_Aim of the exercise_
For the entries that follow, set down each one exactly and drop any pictures.

(Rendered images with source text)

··········

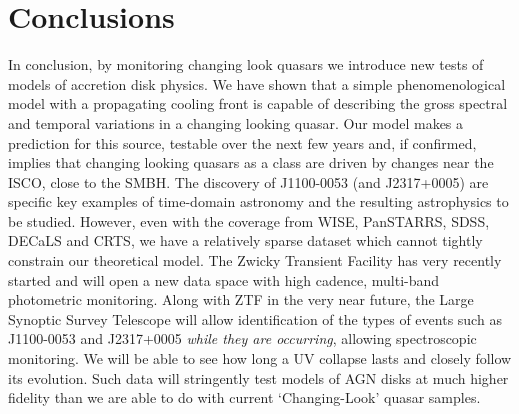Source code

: \documentclass{nature}
\begin{document}
\section{Conclusions} 
In conclusion, by monitoring changing look quasars we introduce new
tests of models of accretion disk physics. We have shown that a simple
phenomenological model with a propagating cooling front is capable of
describing the gross spectral and temporal variations in a changing
looking quasar. Our model makes a prediction for this source, testable
over the next few years and, if confirmed, implies that changing
looking quasars as a class are driven by changes near the ISCO, close
to the SMBH. The discovery of J1100-0053 (and J2317+0005) are specific
key examples of time-domain astronomy and the resulting astrophysics
to be studied. However, even with the coverage from WISE, PanSTARRS,
SDSS, DECaLS and CRTS, we have a relatively sparse dataset which
cannot tightly constrain our theoretical model. The Zwicky Transient
Facility \citep[ZTF; ][]{Bellm2014} has very recently started and will
open a new data space with high cadence, multi-band photometric
monitoring. Along with ZTF in the very near future, the Large Synoptic
Survey Telescope \citep{Ivezic2008, LSST_ScienceBookV2} will allow
identification of the types of events such as J1100-0053 and
J2317+0005 \emph{while they are occurring}, allowing spectroscopic
monitoring. We will be able to see how long a UV collapse lasts and
closely follow its evolution.  Such data will stringently test models
of AGN disks at much higher fidelity than we are able to do with
current `Changing-Look' quasar samples.







%

\end{document}
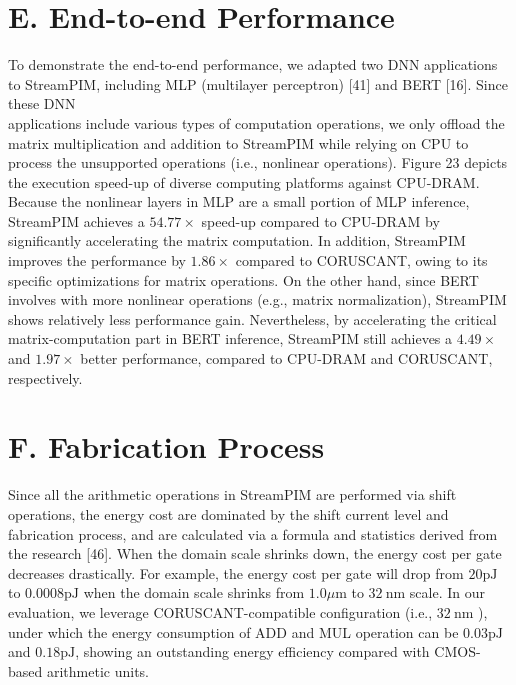 \documentclass[10pt]{article}
\begin{document}
\section*{E. End-to-end Performance}
To demonstrate the end-to-end performance, we adapted two DNN applications to StreamPIM, including MLP (multilayer perceptron) [41] and BERT [16]. Since these DNN\\
applications include various types of computation operations, we only offload the matrix multiplication and addition to StreamPIM while relying on CPU to process the unsupported operations (i.e., nonlinear operations). Figure 23 depicts the execution speed-up of diverse computing platforms against CPU-DRAM. Because the nonlinear layers in MLP are a small portion of MLP inference, StreamPIM achieves a $54.77 \times$ speed-up compared to CPU-DRAM by significantly accelerating the matrix computation. In addition, StreamPIM improves the performance by $1.86 \times$ compared to CORUSCANT, owing to its specific optimizations for matrix operations. On the other hand, since BERT involves with more nonlinear operations (e.g., matrix normalization), StreamPIM shows relatively less performance gain. Nevertheless, by accelerating the critical matrix-computation part in BERT inference, StreamPIM still achieves a $4.49 \times$ and $1.97 \times$ better performance, compared to CPU-DRAM and CORUSCANT, respectively.

\section*{F. Fabrication Process}
Since all the arithmetic operations in StreamPIM are performed via shift operations, the energy cost are dominated by the shift current level and fabrication process, and are calculated via a formula and statistics derived from the research [46]. When the domain scale shrinks down, the energy cost per gate decreases drastically. For example, the energy cost per gate will drop from $20 \mathrm{pJ}$ to $0.0008 \mathrm{pJ}$ when the domain scale shrinks from $1.0 \mu \mathrm{m}$ to $32 \mathrm{~nm}$ scale. In our evaluation, we leverage CORUSCANT-compatible configuration (i.e., $32 \mathrm{~nm}$ ), under which the energy consumption of ADD and MUL operation can be $0.03 \mathrm{pJ}$ and $0.18 \mathrm{pJ}$, showing an outstanding energy efficiency compared with CMOS-based arithmetic units.
\end{document}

··········

_Your solution_
Source code

: \documentclass{nature}
\begin{document}
\section{Conclusions} 
In conclusion, by monitoring changing look quasars we introduce new
tests of models of accretion disk physics. We have shown that a simple
phenomenological model with a propagating cooling front is capable of
describing the gross spectral and temporal variations in a changing
looking quasar. Our model makes a prediction for this source, testable
over the next few years and, if confirmed, implies that changing
looking quasars as a class are driven by changes near the ISCO, close
to the SMBH. The discovery of J1100-0053 (and J2317+0005) are specific
key examples of time-domain astronomy and the resulting astrophysics
to be studied. However, even with the coverage from WISE, PanSTARRS,
SDSS, DECaLS and CRTS, we have a relatively sparse dataset which
cannot tightly constrain our theoretical model. The Zwicky Transient
Facility \citep[ZTF; ][]{Bellm2014} has very recently started and will
open a new data space with high cadence, multi-band photometric
monitoring. Along with ZTF in the very near future, the Large Synoptic
Survey Telescope \citep{Ivezic2008, LSST_ScienceBookV2} will allow
identification of the types of events such as J1100-0053 and
J2317+0005 \emph{while they are occurring}, allowing spectroscopic
monitoring. We will be able to see how long a UV collapse lasts and
closely follow its evolution.  Such data will stringently test models
of AGN disks at much higher fidelity than we are able to do with
current `Changing-Look' quasar samples.







%

\end{document}
 \documentclass[10pt]{article}
\begin{document}
\section*{E. End-to-end Performance}
To demonstrate the end-to-end performance, we adapted two DNN applications to StreamPIM, including MLP (multilayer perceptron) [41] and BERT [16]. Since these DNN\\
applications include various types of computation operations, we only offload the matrix multiplication and addition to StreamPIM while relying on CPU to process the unsupported operations (i.e., nonlinear operations). Figure 23 depicts the execution speed-up of diverse computing platforms against CPU-DRAM. Because the nonlinear layers in MLP are a small portion of MLP inference, StreamPIM achieves a $54.77 \times$ speed-up compared to CPU-DRAM by significantly accelerating the matrix computation. In addition, StreamPIM improves the performance by $1.86 \times$ compared to CORUSCANT, owing to its specific optimizations for matrix operations. On the other hand, since BERT involves with more nonlinear operations (e.g., matrix normalization), StreamPIM shows relatively less performance gain. Nevertheless, by accelerating the critical matrix-computation part in BERT inference, StreamPIM still achieves a $4.49 \times$ and $1.97 \times$ better performance, compared to CPU-DRAM and CORUSCANT, respectively.

\section*{F. Fabrication Process}
Since all the arithmetic operations in StreamPIM are performed via shift operations, the energy cost are dominated by the shift current level and fabrication process, and are calculated via a formula and statistics derived from the research [46]. When the domain scale shrinks down, the energy cost per gate decreases drastically. For example, the energy cost per gate will drop from $20 \mathrm{pJ}$ to $0.0008 \mathrm{pJ}$ when the domain scale shrinks from $1.0 \mu \mathrm{m}$ to $32 \mathrm{~nm}$ scale. In our evaluation, we leverage CORUSCANT-compatible configuration (i.e., $32 \mathrm{~nm}$ ), under which the energy consumption of ADD and MUL operation can be $0.03 \mathrm{pJ}$ and $0.18 \mathrm{pJ}$, showing an outstanding energy efficiency compared with CMOS-based arithmetic units.
\end{document}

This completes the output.